## Directions for this task:
With both ends included, repeat exactly the lines of the entries below from the one containing "b bezeichneten Art" down to the one containing "17. Zuwendungen, die", and no others.

· · ·

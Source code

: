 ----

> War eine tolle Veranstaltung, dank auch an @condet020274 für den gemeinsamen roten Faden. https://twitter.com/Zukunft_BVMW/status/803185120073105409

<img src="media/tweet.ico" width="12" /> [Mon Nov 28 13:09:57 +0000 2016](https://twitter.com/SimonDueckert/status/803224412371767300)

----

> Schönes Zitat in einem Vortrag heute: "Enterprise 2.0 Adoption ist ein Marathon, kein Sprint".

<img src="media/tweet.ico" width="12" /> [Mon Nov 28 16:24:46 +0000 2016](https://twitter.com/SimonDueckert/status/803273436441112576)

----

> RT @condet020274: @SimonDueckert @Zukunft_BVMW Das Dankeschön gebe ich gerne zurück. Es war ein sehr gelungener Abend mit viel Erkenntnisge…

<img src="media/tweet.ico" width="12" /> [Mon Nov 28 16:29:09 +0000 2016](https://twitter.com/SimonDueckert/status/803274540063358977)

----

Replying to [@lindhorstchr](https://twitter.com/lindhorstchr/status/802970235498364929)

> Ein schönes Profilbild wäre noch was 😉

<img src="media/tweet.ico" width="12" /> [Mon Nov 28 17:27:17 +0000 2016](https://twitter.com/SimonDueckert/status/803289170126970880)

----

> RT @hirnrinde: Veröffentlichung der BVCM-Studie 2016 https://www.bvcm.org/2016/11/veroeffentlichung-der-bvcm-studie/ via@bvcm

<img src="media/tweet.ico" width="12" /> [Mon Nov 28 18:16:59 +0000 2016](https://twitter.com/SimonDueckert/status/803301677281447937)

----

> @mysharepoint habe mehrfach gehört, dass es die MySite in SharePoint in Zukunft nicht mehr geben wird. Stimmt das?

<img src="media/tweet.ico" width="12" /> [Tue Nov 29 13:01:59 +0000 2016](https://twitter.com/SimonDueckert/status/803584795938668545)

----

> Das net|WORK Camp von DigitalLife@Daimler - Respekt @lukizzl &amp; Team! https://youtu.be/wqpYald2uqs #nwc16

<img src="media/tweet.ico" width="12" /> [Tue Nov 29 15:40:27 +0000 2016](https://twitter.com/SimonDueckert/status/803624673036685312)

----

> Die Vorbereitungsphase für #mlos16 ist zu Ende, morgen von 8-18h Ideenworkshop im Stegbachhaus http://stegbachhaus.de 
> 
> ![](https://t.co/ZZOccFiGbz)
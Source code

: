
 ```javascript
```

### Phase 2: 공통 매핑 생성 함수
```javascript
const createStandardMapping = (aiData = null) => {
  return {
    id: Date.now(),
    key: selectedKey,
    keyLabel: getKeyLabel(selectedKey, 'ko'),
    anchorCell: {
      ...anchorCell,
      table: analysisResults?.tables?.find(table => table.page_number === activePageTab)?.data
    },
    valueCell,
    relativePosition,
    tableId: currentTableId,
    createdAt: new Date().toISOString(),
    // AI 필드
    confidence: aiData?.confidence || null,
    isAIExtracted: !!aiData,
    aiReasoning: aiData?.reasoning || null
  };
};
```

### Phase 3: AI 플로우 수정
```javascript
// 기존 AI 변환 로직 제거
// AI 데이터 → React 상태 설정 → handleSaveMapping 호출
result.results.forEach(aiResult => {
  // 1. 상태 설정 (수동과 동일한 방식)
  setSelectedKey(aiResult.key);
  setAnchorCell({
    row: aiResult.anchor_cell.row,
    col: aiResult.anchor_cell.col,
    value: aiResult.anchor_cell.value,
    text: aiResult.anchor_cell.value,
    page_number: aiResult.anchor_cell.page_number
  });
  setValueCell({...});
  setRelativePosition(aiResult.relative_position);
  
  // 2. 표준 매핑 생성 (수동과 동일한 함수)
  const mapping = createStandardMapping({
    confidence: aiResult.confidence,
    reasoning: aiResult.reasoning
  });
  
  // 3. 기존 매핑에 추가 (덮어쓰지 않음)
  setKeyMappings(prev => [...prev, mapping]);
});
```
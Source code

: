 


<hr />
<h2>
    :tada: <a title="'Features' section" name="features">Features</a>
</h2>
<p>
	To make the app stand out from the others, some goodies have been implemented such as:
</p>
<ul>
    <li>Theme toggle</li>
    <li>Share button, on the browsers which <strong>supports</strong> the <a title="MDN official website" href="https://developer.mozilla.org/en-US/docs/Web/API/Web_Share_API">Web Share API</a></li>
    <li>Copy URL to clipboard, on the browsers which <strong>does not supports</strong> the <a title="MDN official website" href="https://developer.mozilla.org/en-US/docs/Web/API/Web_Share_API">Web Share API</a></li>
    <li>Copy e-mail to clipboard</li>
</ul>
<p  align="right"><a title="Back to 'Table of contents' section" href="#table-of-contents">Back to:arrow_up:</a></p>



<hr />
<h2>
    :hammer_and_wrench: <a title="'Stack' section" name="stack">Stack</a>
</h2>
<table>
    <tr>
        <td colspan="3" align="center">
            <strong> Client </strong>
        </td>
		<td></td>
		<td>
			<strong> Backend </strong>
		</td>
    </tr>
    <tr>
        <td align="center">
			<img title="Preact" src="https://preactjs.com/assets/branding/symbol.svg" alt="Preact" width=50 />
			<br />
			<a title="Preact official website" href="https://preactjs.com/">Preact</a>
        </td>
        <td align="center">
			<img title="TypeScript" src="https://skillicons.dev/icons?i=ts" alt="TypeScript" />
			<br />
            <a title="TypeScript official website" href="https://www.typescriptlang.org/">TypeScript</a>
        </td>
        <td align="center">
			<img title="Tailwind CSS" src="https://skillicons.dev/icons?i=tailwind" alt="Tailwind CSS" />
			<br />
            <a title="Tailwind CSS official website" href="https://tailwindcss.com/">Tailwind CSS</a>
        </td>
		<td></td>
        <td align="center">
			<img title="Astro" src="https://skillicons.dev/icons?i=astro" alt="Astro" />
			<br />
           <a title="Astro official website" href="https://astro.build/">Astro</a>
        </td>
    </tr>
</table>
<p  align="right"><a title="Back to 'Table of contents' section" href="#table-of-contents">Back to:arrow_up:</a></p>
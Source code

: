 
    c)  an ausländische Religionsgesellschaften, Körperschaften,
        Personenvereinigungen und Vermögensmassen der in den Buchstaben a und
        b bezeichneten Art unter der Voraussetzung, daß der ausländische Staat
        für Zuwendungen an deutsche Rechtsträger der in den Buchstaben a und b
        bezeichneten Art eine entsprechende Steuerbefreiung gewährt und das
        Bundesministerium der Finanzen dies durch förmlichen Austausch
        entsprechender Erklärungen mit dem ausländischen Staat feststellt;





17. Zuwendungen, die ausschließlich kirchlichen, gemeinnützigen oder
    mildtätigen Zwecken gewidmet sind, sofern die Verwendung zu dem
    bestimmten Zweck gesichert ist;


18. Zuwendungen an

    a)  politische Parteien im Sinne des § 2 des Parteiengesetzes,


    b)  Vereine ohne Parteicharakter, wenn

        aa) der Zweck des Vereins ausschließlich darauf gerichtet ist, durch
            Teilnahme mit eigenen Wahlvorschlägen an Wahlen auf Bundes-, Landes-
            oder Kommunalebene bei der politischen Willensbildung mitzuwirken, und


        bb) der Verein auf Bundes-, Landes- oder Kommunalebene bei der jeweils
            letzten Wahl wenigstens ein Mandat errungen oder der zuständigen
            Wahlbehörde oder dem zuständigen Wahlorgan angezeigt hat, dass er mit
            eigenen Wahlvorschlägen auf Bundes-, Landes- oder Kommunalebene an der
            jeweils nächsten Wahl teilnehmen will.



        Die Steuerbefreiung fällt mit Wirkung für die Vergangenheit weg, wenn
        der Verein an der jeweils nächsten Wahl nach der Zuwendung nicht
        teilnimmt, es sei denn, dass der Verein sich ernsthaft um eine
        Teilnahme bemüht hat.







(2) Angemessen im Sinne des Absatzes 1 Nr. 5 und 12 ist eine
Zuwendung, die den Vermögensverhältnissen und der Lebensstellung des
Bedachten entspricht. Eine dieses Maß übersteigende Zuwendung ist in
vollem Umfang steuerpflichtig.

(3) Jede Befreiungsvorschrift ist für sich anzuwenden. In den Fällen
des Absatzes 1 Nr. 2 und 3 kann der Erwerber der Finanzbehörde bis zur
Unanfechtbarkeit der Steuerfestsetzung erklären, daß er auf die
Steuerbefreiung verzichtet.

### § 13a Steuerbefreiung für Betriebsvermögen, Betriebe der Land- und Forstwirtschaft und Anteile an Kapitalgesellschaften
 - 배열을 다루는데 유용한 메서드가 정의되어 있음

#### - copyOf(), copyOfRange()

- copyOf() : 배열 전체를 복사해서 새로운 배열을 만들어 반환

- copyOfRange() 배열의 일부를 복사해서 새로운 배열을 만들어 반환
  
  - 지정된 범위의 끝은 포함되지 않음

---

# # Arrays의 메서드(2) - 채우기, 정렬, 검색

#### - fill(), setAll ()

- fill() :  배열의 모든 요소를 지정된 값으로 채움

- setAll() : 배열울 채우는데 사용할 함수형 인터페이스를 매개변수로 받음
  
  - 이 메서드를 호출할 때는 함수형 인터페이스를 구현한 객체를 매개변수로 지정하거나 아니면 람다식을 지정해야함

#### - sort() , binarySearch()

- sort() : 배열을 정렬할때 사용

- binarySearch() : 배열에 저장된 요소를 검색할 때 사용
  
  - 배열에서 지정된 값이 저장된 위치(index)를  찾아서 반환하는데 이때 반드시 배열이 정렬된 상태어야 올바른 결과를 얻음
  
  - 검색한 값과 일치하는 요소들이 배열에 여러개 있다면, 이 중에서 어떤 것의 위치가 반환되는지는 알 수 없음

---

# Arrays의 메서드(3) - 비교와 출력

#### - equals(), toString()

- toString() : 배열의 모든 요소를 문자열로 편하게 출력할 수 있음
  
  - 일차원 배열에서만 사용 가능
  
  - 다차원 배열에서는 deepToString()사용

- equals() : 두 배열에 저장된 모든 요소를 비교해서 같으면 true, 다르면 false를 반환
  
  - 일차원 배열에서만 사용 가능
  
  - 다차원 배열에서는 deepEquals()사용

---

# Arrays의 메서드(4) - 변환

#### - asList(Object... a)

· · ·

## Solved exercise:
        b bezeichneten Art unter der Voraussetzung, daß der ausländische Staat
        für Zuwendungen an deutsche Rechtsträger der in den Buchstaben a und b
        bezeichneten Art eine entsprechende Steuerbefreiung gewährt und das
        Bundesministerium der Finanzen dies durch förmlichen Austausch
        entsprechender Erklärungen mit dem ausländischen Staat feststellt;





17. Zuwendungen, die ausschließlich kirchlichen, gemeinnützigen oder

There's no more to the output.